João Pedro Faro - 23 de novembro de 2020

Lourenço Mutarelli é um nome recorrente em cenários improváveis. De funcionário em uma farmácia a empregado dos estúdios Maurício de Souza, seguindo para a carreira de autor nos quadrinhos, literatura, teatro e cinema, o paulistano coleciona títulos diversos e converge suas experimentações artísticas em uma obra que já data mais de três décadas de material. No final dos anos 90, enquanto desenhava os álbuns do personagem Diomedes (que viriam a se tornar a chamada Trilogia do Ponto), Mutarelli produziu uma série de pequenas histórias em quadrinhos para o site Cybercomix. Tempos depois, elas foram compiladas e impressas no encadernado Mundo Pet, de 2005, que agora é reeditado e reimpresso pela editora Comix Zone.

Um primeiro caminho possível para experienciar o que está contido em Mundo Pet é levar em conta o que não está: se o senso comum da obra de Mutarelli percorre sua obsessão pelo preto e branco e pelo preenchimento absoluto da página, sem permitir espaços vazios, a série de Mundo Pet é como um ponto declarado de discordância. Totalmente colorida e reimaginando a própria forma a cada história, a coletânea assembla diversas alternativas procedimentais (da aquarela à tinta, passando pela colagem e pela canetinha) que assimilam, para cada pequena história, uma linguagem própria. 

No conto de abertura, Estampa Forjada, os fatores experimentalmente gráficos já buscam alguma união com o texto. O embate inicial é com a prosa de Mutarelli, que é suficientemente densa e imagética por si só. Portanto, quando se faz presente em seus quadrinhos de forma mais integral (nesse caso, através de uma narração em primeira pessoa, onde discorre sobre uma determinada ocorrência do Alzheimer de sua vó), é costumaz que ocorra um descompasso entre a quantidade de texto e o reduzido número de quadros. O que poderia ser, em outros casos, uma barreira comum encontrada no mau quadrinho, onde a imagem e o quadro se tornam apenas vagas ilustrações de um texto maçante, Mutarelli transforma em possibilidade de criar uma sequência temporal, espacial e física dentro de um mesmo enquadramento. 
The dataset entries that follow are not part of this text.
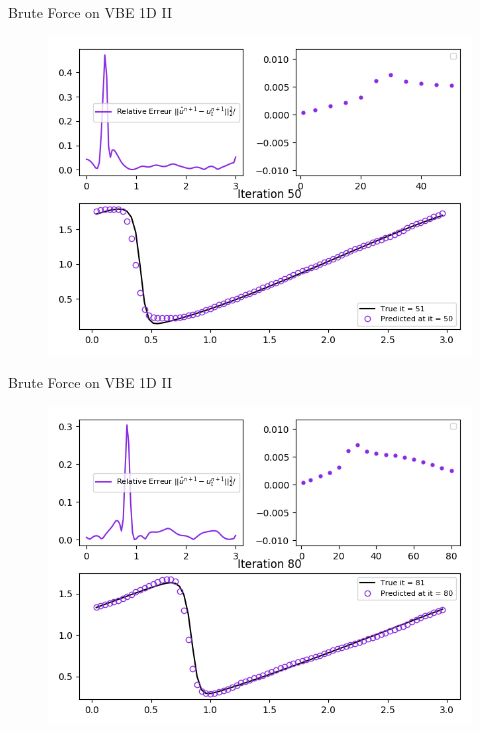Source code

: \documentclass[10pt,
			   xcolor=svgnames,
			   hyperref={linkcolor=red, citecolor = DarkGreen, colorlinks=true, urlcolor=Navy}]{beamer}
\begin{document}
\begin{frame}{Brute Force on VBE 1D II}
	\begin{figure}[H]
	\centering
	\includegraphics[scale=0.5]{Pres_50th_Iteration_2.png}
	\end{figure} 
\end{frame}

\begin{frame}{Brute Force on VBE 1D II}
	\begin{figure}[H]
	\centering
	\includegraphics[scale=0.5]{Pres_Last_Iteration_2.png}
	\end{figure} 
\end{frame}
\end{document}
Os balões de fala se acumulam em uma única delimitação gráfica, então o tempo é comprimido, enquanto seus personagens parecem mudar de aparência sem terem saído do lugar. No quadro seguinte, o espaço é o mesmo, as pessoas são as mesmas, mas nada está da mesma forma como estava antes. O movimento sequencial se dá justamente pela reformulação da imagem de uma figura, não pela sua mudança em relação ao espaço, mas sim sua mudança física em relação ao quadro anterior. A inconstância das formas não surge de outros ângulos ou através de suas movimentações pelas páginas, há apenas uma deformidade constante, uma instabilidade mórfica em seus personagens. Ela é natural à passagem de quadros e se torna via de regra para que duas imagens, presas ao enquadramento, formulem uma sequência. O que denuncia a passagem do tempo é o número de vezes em que as deformidades se rearranjam de novas formas, e todos os personagens de Mutarelli têm como centro de seu conflito a dor e a agonia desse processo.
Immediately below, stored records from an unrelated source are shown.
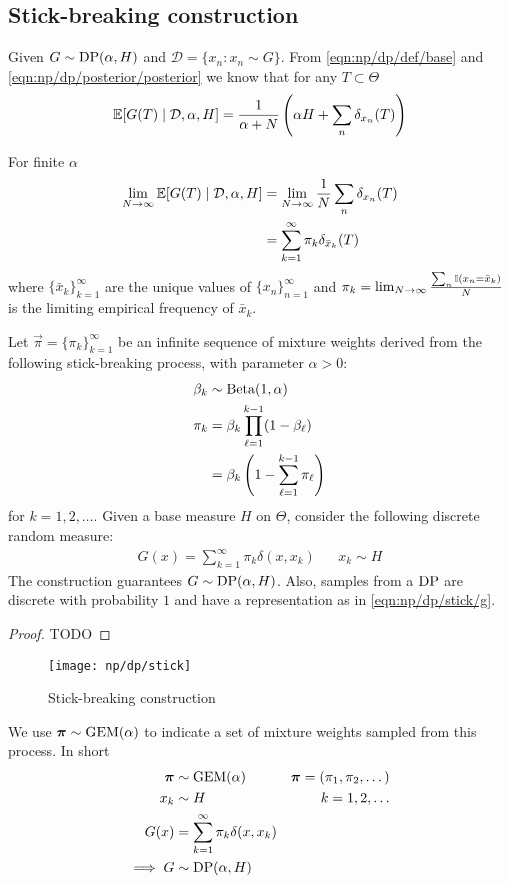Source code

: \subsection{Stick-breaking construction}
Given $G \sim \operatorname{DP}(\alpha, H)$ and $\mathcal D = \{x_n: x_n \sim G\}$. From \eqref{eqn:np/dp/def/base} and \eqref{eqn:np/dp/posterior/posterior} we know that for any $T \subset \Theta$
\begin{equation}
	\operatorname{\mathbb{E}}[G(T) \mid \mathcal D, \alpha, H] = \frac{1}{\alpha + N} \left(\alpha H + \sum_n \delta_{x_n}(T)\right)
\end{equation}

For finite $\alpha$
\begin{align*}
	\lim_{N \to \infty} \operatorname{\mathbb{E}}[G(T) \mid \mathcal D, \alpha, H] &= \lim_{N \to \infty} \frac{1}{N} \sum_n \delta_{x_n}(T) \\
															&= \sum_{k = 1}^\infty \pi_k \delta_{\bar x_k}(T)
\end{align*}
where $\{\bar x_k\}_{k = 1}^\infty$ are the unique values of $\{x_n\}_{n = 1}^\infty$ and $\pi_k = \lim_{N \to \infty} \frac{\sum_n \operatorname{\mathbb I}(x_n = \bar x_k)}{N}$ is the limiting empirical frequency of $\bar x_k$.

\begin{theorem}
	Let $\vec \pi = \{\pi_k\}_{k = 1}^\infty$ be an infinite sequence of mixture weights derived from the following stick-breaking process, with parameter $\alpha > 0$:
	\begin{align}
		\beta_k		&\sim \operatorname{Beta}(1, \alpha) \\
		\pi_k		&= \beta_k \prod_{\ell = 1}^{k - 1} (1 - \beta_\ell) \\
					&= \beta_k \left(1 - \sum_{\ell = 1}^{k - 1} \pi_\ell\right)
	\end{align}
	for $k = 1, 2, \dotsc$. Given a base measure $H$ on $\Theta$, consider the following discrete random measure:
	\begin{align}
		G(x) = \sum_{k = 1}^\infty \pi_k \delta(x, x_k)		&& x_k \sim H \label{eqn:np/dp/stick/g}
	\end{align}
	The construction guarantees $G \sim \operatorname{DP}(\alpha, H)$. Also, samples from a $\operatorname{DP}$ are discrete with probability $1$ and have a representation as in \eqref{eqn:np/dp/stick/g}.
\end{theorem}

\begin{proof}
	TODO
\end{proof}

\begin{figure}[ht!]
	\centering
	\texttt{[image: np/dp/stick]}
	\caption{Stick-breaking construction}
\end{figure}

We use $\boldsymbol{\mathbf{\pi}} \sim \operatorname{GEM}(\alpha)$ to indicate a set of mixture weights sampled from this process. In short
\begin{align*}
	\boldsymbol{\mathbf{\pi}} 	&\sim \operatorname{GEM}(\alpha)	& \boldsymbol{\mathbf{\pi}} = (\pi_1, \pi_2, \dotsc)\\
	x_k			&\sim H 			& k = 1, 2, \dotsc \\
	G(x) 		&= \sum_{k = 1}^\infty \pi_k \delta(x, x_k) \\
	\implies G 	&\sim \operatorname{DP}(\alpha, H)
\end{align*}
É a partir desse ideal que todas as histórias de Mundo Pet se formulam. Seja na aproximação absoluta desse processo de deformação e inconstância física, como em Meu Primeiro Amor, onde o contato de uma criança com uma imagem erótica possibilita percepções grotescas e íntimas das capacidades de seu próprio corpo, seja no enfrentamento entre tempos que impulsiona o desespero do presente, como em Morfologia, onde um homem encontra a si mesmo envelhecido e não se reconhece. Trata-se, afinal, de uma exploração da imagética cartunesca, pois são traçados corpos que expressam os desejos, pavores e obsessões de seus respectivos personagens, como se a massa cerebral de cada um constituísse, externalizada, as formas de sua existência. Do mesmo jeito que personagens cartunescos, de quadrinhos de herói ou de tirinhas de jornal, podem ter toda personalidade diretamente reconhecida pela simplicidade, objetividade e unidimensionalidade de seus traços, os personagens de Mutarelli são objetivamente apodrecidos, envelhecidos, tomados por uma incapacidade de adequação à qualquer outra realidade além do desespero. Seus seres esqueléticos sempre surgem como tomados pela derrota, com o peso de seus ossos os carregando contra uma tão impiedosa gravidade.  Não à toa, a figura que ilustra sua capa (e que surge nos cantos de alguns contos) é essa deformação viva, com os braços colados ao rosto e com um vazio gritante no lugar da cabeça, uma representação recorrente e significativa para compreender o estado de existência dos personagens de Mutarelli.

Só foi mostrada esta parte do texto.